According to the Associated Press, in order to protect the crested lark, a rare bird in Europe, cat owners in Walldorf, Germany, have been ordered by authorities to keep their pets inside of the house until the end of August when the bird's breeding season is complete.

The population of the crested lark has been declining in Europe for years. BirdLife International said in 2015 that the population decline is estimated to be less than 25% in about 11 years.

The bird is an easy target for cats because it sets up its nest on the ground.

The new decree is scheduled to occur for the next three summers in order to help the birds have a safe and successful breeding season.

"Among other things, the survival of the species depends on every single chick," Walldorf authorities wrote.

All cat owners that are in the southern part of Walldorf are expected to follow the rules and keep their pets inside for the summer. Although, they are not too pleased about being forced to do so.

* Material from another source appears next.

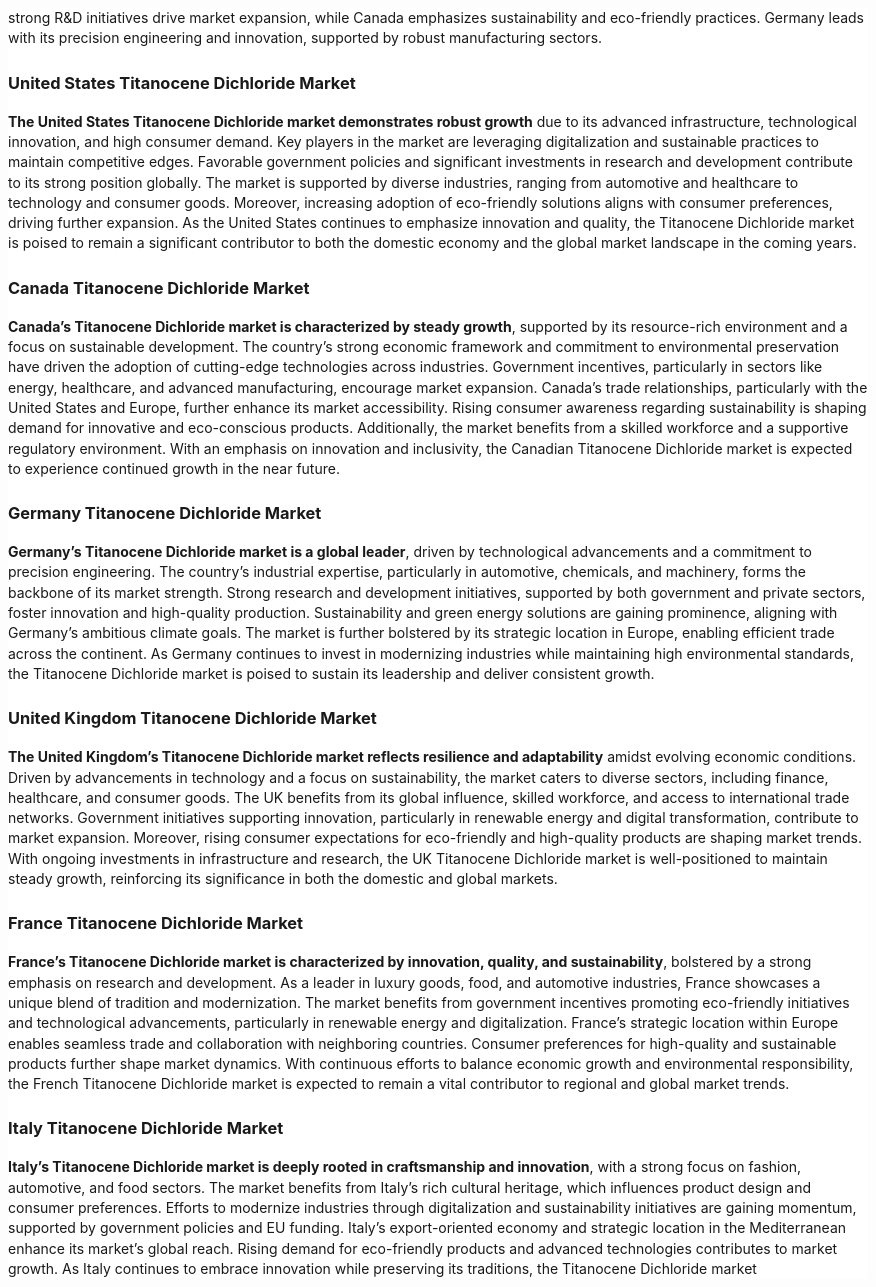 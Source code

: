strong R&amp;D initiatives drive market expansion, while Canada emphasizes sustainability and eco-friendly practices. Germany leads with its precision engineering and innovation, supported by robust manufacturing sectors.</span></em></p></blockquote><h3><strong>United States Titanocene Dichloride Market</strong></h3><p><strong>The United States Titanocene Dichloride market demonstrates robust growth</strong> due to its advanced infrastructure, technological innovation, and high consumer demand. Key players in the market are leveraging digitalization and sustainable practices to maintain competitive edges. Favorable government policies and significant investments in research and development contribute to its strong position globally. The market is supported by diverse industries, ranging from automotive and healthcare to technology and consumer goods. Moreover, increasing adoption of eco-friendly solutions aligns with consumer preferences, driving further expansion. As the United States continues to emphasize innovation and quality, the Titanocene Dichloride market is poised to remain a significant contributor to both the domestic economy and the global market landscape in the coming years.</p><h3><strong>Canada Titanocene Dichloride Market</strong></h3><p><strong>Canada&rsquo;s Titanocene Dichloride market is characterized by steady growth</strong>, supported by its resource-rich environment and a focus on sustainable development. The country&rsquo;s strong economic framework and commitment to environmental preservation have driven the adoption of cutting-edge technologies across industries. Government incentives, particularly in sectors like energy, healthcare, and advanced manufacturing, encourage market expansion. Canada&rsquo;s trade relationships, particularly with the United States and Europe, further enhance its market accessibility. Rising consumer awareness regarding sustainability is shaping demand for innovative and eco-conscious products. Additionally, the market benefits from a skilled workforce and a supportive regulatory environment. With an emphasis on innovation and inclusivity, the Canadian Titanocene Dichloride market is expected to experience continued growth in the near future.</p><h3><strong>Germany Titanocene Dichloride Market</strong></h3><p><strong>Germany&rsquo;s Titanocene Dichloride market is a global leader</strong>, driven by technological advancements and a commitment to precision engineering. The country&rsquo;s industrial expertise, particularly in automotive, chemicals, and machinery, forms the backbone of its market strength. Strong research and development initiatives, supported by both government and private sectors, foster innovation and high-quality production. Sustainability and green energy solutions are gaining prominence, aligning with Germany&rsquo;s ambitious climate goals. The market is further bolstered by its strategic location in Europe, enabling efficient trade across the continent. As Germany continues to invest in modernizing industries while maintaining high environmental standards, the Titanocene Dichloride market is poised to sustain its leadership and deliver consistent growth.</p><h3><strong>United Kingdom Titanocene Dichloride Market</strong></h3><p><strong>The United Kingdom&rsquo;s Titanocene Dichloride market reflects resilience and adaptability</strong> amidst evolving economic conditions. Driven by advancements in technology and a focus on sustainability, the market caters to diverse sectors, including finance, healthcare, and consumer goods. The UK benefits from its global influence, skilled workforce, and access to international trade networks. Government initiatives supporting innovation, particularly in renewable energy and digital transformation, contribute to market expansion. Moreover, rising consumer expectations for eco-friendly and high-quality products are shaping market trends. With ongoing investments in infrastructure and research, the UK Titanocene Dichloride market is well-positioned to maintain steady growth, reinforcing its significance in both the domestic and global markets.</p><h3><strong>France Titanocene Dichloride Market</strong></h3><p><strong>France&rsquo;s Titanocene Dichloride market is characterized by innovation, quality, and sustainability</strong>, bolstered by a strong emphasis on research and development. As a leader in luxury goods, food, and automotive industries, France showcases a unique blend of tradition and modernization. The market benefits from government incentives promoting eco-friendly initiatives and technological advancements, particularly in renewable energy and digitalization. France&rsquo;s strategic location within Europe enables seamless trade and collaboration with neighboring countries. Consumer preferences for high-quality and sustainable products further shape market dynamics. With continuous efforts to balance economic growth and environmental responsibility, the French Titanocene Dichloride market is expected to remain a vital contributor to regional and global market trends.</p><h3><strong>Italy Titanocene Dichloride Market</strong></h3><p><strong>Italy&rsquo;s Titanocene Dichloride market is deeply rooted in craftsmanship and innovation</strong>, with a strong focus on fashion, automotive, and food sectors. The market benefits from Italy&rsquo;s rich cultural heritage, which influences product design and consumer preferences. Efforts to modernize industries through digitalization and sustainability initiatives are gaining momentum, supported by government policies and EU funding. Italy&rsquo;s export-oriented economy and strategic location in the Mediterranean enhance its market&rsquo;s global reach. Rising demand for eco-friendly products and advanced technologies contributes to market growth. As Italy continues to embrace innovation while preserving its traditions, the Titanocene Dichloride market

The head of the local animal protection association said that they will do everything they can to stop the decree, according to Rhein-Neckar-Zeitung, the regional newspaper in the nearby city of Heidelberg, Germany.

"Please remain calm," he said. "I can assure you we’ll do our best to stop this disproportionate measure."

Even though the crested lark's population has been declining in Europe, BirdLife International lists the animal in the "least concerned" category. They did, however, clearly note that the population trend is "decreasing."

"Despite the fact that the population trend appears to be decreasing," the organization said., "the decline is not believed to be sufficiently rapid to approach the thresholds for Vulnerable under the population trend criterion (>30% decline over ten years or three generations)."

"The population size is extremely large, and hence does not approach the thresholds for Vulnerable under the population size criterion (10% in ten years or three generations, or with a specified population structure). For these reasons the species is evaluated as Least Concern."